KADINA;

Zaman geçti üzerinden bir bakıldı kimse kalmamış hatta ben bile...Koyma bakalım elinden geleni ardına bütün temizliğimiz yalanmış yutulmuş madem.Gökyüzü çok mavi , kan koyu kırmızı.Yarattın sen tüm korkularından bir adam.Şimdi bu sonsuz yaşamın bu yıkıntıları arasında geçecek geçmiş yaşamların.
Hatta bilmeyeceksin bile buralarda biryerlerde elinden geleni ardına koymayan fırtınalar yaratan bir yüreğin varlığını.Bildiğin , geçmişin yıkıntısı , mide bulantısı , baş ağrısı.Şimdi gel anlat bana neden değişmediğimi çok çok eskilerden beri.Şimdi anlat bana bu çelik yüreğin çelik eller arasında çektiği acıyı...Şimdi anlat bana seni ,beni ve süs kabağını...Kimbilir belki anlarım.Sanırım beyhude!
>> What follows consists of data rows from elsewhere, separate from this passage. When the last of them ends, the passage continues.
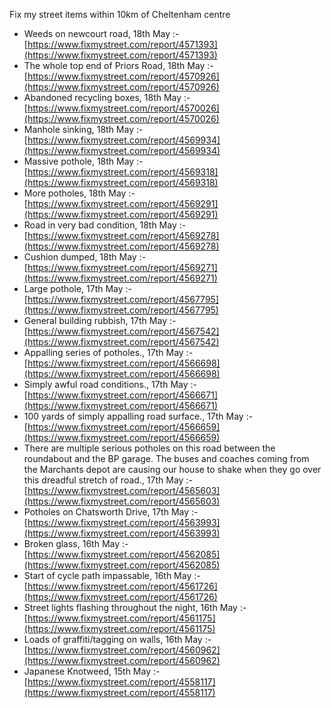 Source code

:Fix my street items within 10km of Cheltenham centre

<!-- fix_marker starts -->

- Weeds on newcourt road, 18th May :- [https://www.fixmystreet.com/report/4571393](https://www.fixmystreet.com/report/4571393)
- The whole top end of Priors Road, 18th May :- [https://www.fixmystreet.com/report/4570926](https://www.fixmystreet.com/report/4570926)
- Abandoned recycling boxes, 18th May :- [https://www.fixmystreet.com/report/4570026](https://www.fixmystreet.com/report/4570026)
- Manhole sinking, 18th May :- [https://www.fixmystreet.com/report/4569934](https://www.fixmystreet.com/report/4569934)
- Massive pothole, 18th May :- [https://www.fixmystreet.com/report/4569318](https://www.fixmystreet.com/report/4569318)
- More potholes, 18th May :- [https://www.fixmystreet.com/report/4569291](https://www.fixmystreet.com/report/4569291)
- Road in very bad condition, 18th May :- [https://www.fixmystreet.com/report/4569278](https://www.fixmystreet.com/report/4569278)
- Cushion dumped, 18th May :- [https://www.fixmystreet.com/report/4569271](https://www.fixmystreet.com/report/4569271)
- Large pothole, 17th May :- [https://www.fixmystreet.com/report/4567795](https://www.fixmystreet.com/report/4567795)
- General building rubbish, 17th May :- [https://www.fixmystreet.com/report/4567542](https://www.fixmystreet.com/report/4567542)
- Appalling series of potholes., 17th May :- [https://www.fixmystreet.com/report/4566698](https://www.fixmystreet.com/report/4566698)
- Simply awful road conditions., 17th May :- [https://www.fixmystreet.com/report/4566671](https://www.fixmystreet.com/report/4566671)
- 100 yards of simply appalling road surface., 17th May :- [https://www.fixmystreet.com/report/4566659](https://www.fixmystreet.com/report/4566659)
- There are multiple serious potholes on this road between the roundabout and the BP garage. The buses and coaches coming from the Marchants depot are causing our house to shake when they go over this dreadful stretch of road., 17th May :- [https://www.fixmystreet.com/report/4565603](https://www.fixmystreet.com/report/4565603)
- Potholes on Chatsworth Drive, 17th May :- [https://www.fixmystreet.com/report/4563993](https://www.fixmystreet.com/report/4563993)
- Broken glass, 16th May :- [https://www.fixmystreet.com/report/4562085](https://www.fixmystreet.com/report/4562085)
- Start of cycle path impassable, 16th May :- [https://www.fixmystreet.com/report/4561726](https://www.fixmystreet.com/report/4561726)
- Street lights flashing throughout the night, 16th May :- [https://www.fixmystreet.com/report/4561175](https://www.fixmystreet.com/report/4561175)
- Loads of graffiti/tagging on walls, 16th May :- [https://www.fixmystreet.com/report/4560962](https://www.fixmystreet.com/report/4560962)
- Japanese Knotweed, 15th May :- [https://www.fixmystreet.com/report/4558117](https://www.fixmystreet.com/report/4558117)

<!-- fix_marker ends -->
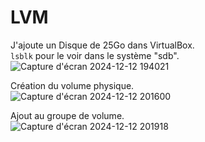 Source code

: # LVM

J'ajoute un Disque de 25Go dans VirtualBox.  
`lsblk` pour le voir dans le système "sdb".  
![Capture d'écran 2024-12-12 194021](https://github.com/user-attachments/assets/9f79fb65-0a54-4053-822b-f0b46d989475)  

Création du volume physique.  
![Capture d'écran 2024-12-12 201600](https://github.com/user-attachments/assets/8f980eec-bdfe-4193-bd28-b51dd7d1bdb8)  

Ajout au groupe de volume.  
![Capture d'écran 2024-12-12 201918](https://github.com/user-attachments/assets/c1acc163-b6e2-4396-ae01-d13d7a3b83e3)
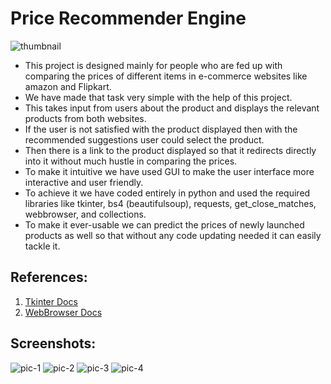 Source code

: # Price Recommender Engine

![thumbnail](https://user-images.githubusercontent.com/81156510/180809076-f4426ece-c8d5-492e-b44f-a43177a5afb9.png)

- This project is designed mainly for people who are fed up with comparing the prices of different items in e-commerce websites like amazon and Flipkart.
- We have made that task very simple with the help of this project.
- This takes input from users about the product and displays the relevant products from both websites.
- If the user is not satisfied with the product displayed then with the recommended suggestions user could select the product.
- Then there is a link to the product displayed so that it redirects directly into it without much hustle in comparing the prices.
- To make it intuitive we have used GUI to make the user interface more interactive and user friendly.
- To achieve it we have coded entirely in python and used the required libraries like tkinter, bs4 (beautifulsoup), requests, get_close_matches, webbrowser, and collections.
- To make it ever-usable we can predict the prices of newly launched products as well so that without any code updating needed it can easily tackle it. 

## References:
1. [Tkinter Docs](https://docs.python.org/3/library/tk.html)
1. [WebBrowser Docs](https://docs.python.org/3/library/webbrowser.html)

## Screenshots:

![pic-1](https://user-images.githubusercontent.com/81156510/180809252-941f52e7-dafb-4497-ae65-2c2c2ddf98f9.png)
![pic-2](https://user-images.githubusercontent.com/81156510/180809226-1e8365fb-daf4-469d-b262-088dff3a7e95.PNG)
![pic-3](https://user-images.githubusercontent.com/81156510/180809238-e52384eb-8055-4a01-b4e5-e620571e4b3c.PNG)
![pic-4](https://user-images.githubusercontent.com/81156510/180809247-e4013951-619f-41f0-aa7b-4a056612b312.PNG)
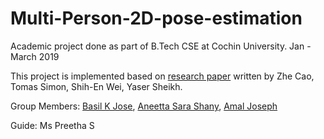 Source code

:# Multi-Person-2D-pose-estimation
Academic project done as part of B.Tech CSE at Cochin University.
Jan - March 2019

This project is implemented based on [research paper](https://arxiv.org/pdf/1611.08050.pdf) written by Zhe Cao, Tomas Simon, Shih-En Wei, Yaser Sheikh.

Group Members:  [Basil K Jose](https://github.com/basilkjose/), [Aneetta Sara Shany](https://github.com/aneettasara), [Amal Joseph](https://github.com/amaljoseph/)

Guide: Ms Preetha S
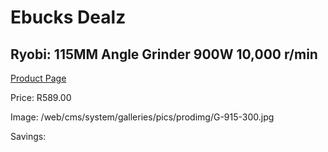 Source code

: 
# Ebucks Dealz
## Ryobi: 115MM Angle Grinder 900W 10,000 r/min
[Product Page](https://www.ebucks.com/web/shop/productSelected.do?prodId=315085275&catId=336131693)

Price: R589.00

Image: /web/cms/system/galleries/pics/prodimg/G-915-300.jpg

Savings:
Gökten notalar düşüyor denizlerime.En son görüşmemizde gülüp eğlendiğimiz ormanları kasıp kavuruyor bir çekirge istilası.Alçaktan uçan ve önüne gelen herşeyi umarsızca tüketen eden birsürü çekirge.Seni takip etmiş olacaklar yoksa çekinirler benden umumiyetle.Toprağa düşen cansız bedenlerden taptaze umutlar fışkırıyor ve yürüyüp geçiyoruz onların üzerlerinden ayaklar altında kalmalarına aldırmadan.Aisopos'un kargası misali tilkilere şarkılar söyledin bunca zaman tek kazancın kaybettiğin peynir oldu.Keşke bilseydin benim karnım tok.Ama nereden bileceksin?
Herneyse kimbilir belki öğrenirsin belkide çok geç tüm bunlar için.Ama şunu bilmende fayda var kimbilir insanlarla karşı karşıya olmaktansa yanyanada olunabilinir.Ve bunu ben söylüyorsam kimbilir belki hala bir ümit vardır...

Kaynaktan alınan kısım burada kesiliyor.